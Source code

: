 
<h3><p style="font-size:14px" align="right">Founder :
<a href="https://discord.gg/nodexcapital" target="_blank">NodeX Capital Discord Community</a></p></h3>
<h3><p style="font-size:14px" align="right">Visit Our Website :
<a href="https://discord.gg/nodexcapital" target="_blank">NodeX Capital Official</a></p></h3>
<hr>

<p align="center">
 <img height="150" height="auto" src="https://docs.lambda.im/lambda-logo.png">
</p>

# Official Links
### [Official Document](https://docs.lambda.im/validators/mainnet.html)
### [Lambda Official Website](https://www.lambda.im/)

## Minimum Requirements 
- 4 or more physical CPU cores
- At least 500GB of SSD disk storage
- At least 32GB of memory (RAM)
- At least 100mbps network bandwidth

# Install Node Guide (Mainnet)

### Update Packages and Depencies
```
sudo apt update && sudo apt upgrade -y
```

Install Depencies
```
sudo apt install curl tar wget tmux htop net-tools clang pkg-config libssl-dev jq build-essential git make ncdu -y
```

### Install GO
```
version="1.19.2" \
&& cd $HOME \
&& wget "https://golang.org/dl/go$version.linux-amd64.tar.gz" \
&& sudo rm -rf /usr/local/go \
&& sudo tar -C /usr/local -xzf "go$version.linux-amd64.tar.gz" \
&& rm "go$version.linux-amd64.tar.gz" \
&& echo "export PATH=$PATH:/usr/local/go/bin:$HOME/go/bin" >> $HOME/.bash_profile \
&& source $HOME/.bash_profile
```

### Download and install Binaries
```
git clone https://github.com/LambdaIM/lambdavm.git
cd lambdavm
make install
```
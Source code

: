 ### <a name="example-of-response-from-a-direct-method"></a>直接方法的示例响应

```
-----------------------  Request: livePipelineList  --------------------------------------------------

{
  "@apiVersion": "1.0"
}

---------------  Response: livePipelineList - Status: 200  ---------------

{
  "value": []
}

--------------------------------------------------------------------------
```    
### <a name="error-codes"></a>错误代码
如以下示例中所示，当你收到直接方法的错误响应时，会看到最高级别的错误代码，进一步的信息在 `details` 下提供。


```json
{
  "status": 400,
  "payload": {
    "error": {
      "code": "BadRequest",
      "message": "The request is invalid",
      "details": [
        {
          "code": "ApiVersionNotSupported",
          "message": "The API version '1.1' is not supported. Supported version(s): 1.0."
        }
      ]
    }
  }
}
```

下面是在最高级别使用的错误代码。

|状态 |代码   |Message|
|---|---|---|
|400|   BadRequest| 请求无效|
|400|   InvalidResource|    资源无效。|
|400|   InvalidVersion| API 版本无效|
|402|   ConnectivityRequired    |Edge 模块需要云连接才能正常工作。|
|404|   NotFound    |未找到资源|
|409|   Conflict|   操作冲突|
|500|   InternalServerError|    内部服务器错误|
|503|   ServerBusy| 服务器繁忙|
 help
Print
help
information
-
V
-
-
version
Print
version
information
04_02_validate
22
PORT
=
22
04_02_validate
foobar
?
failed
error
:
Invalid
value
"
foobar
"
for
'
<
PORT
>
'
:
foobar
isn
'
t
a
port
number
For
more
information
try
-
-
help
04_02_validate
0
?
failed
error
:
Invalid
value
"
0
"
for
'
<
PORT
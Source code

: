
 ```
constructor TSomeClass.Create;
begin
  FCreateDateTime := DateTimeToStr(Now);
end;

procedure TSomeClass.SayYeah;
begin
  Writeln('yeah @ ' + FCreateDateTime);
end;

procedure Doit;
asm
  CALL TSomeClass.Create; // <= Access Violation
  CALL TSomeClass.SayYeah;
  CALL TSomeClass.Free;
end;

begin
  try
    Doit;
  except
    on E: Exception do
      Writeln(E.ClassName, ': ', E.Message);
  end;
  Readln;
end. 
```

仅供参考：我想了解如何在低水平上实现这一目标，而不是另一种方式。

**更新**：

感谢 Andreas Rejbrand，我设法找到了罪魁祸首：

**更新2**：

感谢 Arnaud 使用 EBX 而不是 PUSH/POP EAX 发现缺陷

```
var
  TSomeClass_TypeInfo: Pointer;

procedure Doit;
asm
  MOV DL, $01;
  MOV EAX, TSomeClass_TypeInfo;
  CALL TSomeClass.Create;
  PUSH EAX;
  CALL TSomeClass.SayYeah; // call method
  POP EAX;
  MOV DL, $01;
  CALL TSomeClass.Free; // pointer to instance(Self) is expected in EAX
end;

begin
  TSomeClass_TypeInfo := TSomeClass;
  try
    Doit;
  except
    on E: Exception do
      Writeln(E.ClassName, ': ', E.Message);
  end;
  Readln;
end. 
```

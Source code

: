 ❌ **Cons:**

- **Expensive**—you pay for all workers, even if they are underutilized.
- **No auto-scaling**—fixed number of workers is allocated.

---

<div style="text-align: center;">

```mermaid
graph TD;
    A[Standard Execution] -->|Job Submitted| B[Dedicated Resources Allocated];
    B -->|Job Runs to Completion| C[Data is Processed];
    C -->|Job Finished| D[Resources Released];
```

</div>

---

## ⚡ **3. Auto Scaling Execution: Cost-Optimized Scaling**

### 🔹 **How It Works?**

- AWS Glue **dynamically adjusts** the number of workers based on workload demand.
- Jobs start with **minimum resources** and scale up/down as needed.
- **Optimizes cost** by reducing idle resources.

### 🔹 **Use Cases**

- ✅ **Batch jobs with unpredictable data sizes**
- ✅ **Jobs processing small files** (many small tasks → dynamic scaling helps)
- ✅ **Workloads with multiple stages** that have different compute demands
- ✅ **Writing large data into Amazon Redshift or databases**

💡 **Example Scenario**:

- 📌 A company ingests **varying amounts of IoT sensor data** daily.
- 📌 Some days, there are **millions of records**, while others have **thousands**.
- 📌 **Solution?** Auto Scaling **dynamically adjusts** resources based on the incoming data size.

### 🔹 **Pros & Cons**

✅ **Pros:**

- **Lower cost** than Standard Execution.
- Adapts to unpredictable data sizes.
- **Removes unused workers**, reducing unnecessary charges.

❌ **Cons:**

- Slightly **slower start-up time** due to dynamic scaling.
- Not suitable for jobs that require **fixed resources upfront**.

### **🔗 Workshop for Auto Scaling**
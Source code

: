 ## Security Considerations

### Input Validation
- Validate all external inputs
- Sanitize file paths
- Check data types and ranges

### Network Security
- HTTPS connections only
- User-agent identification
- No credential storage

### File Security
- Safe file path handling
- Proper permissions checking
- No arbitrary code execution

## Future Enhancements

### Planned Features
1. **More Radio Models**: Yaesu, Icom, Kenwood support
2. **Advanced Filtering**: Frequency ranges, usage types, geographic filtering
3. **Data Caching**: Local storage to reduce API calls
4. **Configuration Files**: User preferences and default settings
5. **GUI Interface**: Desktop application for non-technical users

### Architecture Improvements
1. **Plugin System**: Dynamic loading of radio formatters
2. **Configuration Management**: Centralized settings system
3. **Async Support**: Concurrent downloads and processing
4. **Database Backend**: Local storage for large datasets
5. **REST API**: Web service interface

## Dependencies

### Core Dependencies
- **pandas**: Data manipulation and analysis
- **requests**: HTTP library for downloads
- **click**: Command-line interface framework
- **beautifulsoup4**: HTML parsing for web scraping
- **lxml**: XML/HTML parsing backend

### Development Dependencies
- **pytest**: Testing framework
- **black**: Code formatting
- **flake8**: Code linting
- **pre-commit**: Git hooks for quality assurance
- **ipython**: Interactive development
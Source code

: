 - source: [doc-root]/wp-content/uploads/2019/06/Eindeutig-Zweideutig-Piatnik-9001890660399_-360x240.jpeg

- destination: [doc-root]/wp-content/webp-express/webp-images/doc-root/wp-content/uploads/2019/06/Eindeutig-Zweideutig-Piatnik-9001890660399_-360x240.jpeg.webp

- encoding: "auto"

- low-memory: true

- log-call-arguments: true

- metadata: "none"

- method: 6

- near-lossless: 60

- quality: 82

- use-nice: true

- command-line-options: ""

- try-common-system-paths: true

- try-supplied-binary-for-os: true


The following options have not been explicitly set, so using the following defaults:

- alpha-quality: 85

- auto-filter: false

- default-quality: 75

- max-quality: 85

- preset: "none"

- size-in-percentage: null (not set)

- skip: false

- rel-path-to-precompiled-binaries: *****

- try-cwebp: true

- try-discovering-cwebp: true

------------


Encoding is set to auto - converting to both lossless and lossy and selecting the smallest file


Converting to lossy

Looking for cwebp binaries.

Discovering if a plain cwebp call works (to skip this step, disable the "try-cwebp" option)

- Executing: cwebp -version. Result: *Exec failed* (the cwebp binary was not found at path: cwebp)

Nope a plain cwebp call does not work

■ About this exercise
Search the listing above for the lines with "5. **GUI Interface**: Desktop" and "- quality: 82", then output those lines and all lines between them exactly.

■ Solution for this task
5. **GUI Interface**: Desktop application for non-technical users

### Architecture Improvements
1. **Plugin System**: Dynamic loading of radio formatters
2. **Configuration Management**: Centralized settings system
3. **Async Support**: Concurrent downloads and processing
4. **Database Backend**: Local storage for large datasets
5. **REST API**: Web service interface

## Dependencies

### Core Dependencies
- **pandas**: Data manipulation and analysis
- **requests**: HTTP library for downloads
- **click**: Command-line interface framework
- **beautifulsoup4**: HTML parsing for web scraping
- **lxml**: XML/HTML parsing backend

### Development Dependencies
- **pytest**: Testing framework
- **black**: Code formatting
- **flake8**: Code linting
- **pre-commit**: Git hooks for quality assurance
- **ipython**: Interactive development
Source code

: - source: [doc-root]/wp-content/uploads/2019/06/Eindeutig-Zweideutig-Piatnik-9001890660399_-360x240.jpeg

- destination: [doc-root]/wp-content/webp-express/webp-images/doc-root/wp-content/uploads/2019/06/Eindeutig-Zweideutig-Piatnik-9001890660399_-360x240.jpeg.webp

- encoding: "auto"

- low-memory: true

- log-call-arguments: true

- metadata: "none"

- method: 6

- near-lossless: 60

- quality: 82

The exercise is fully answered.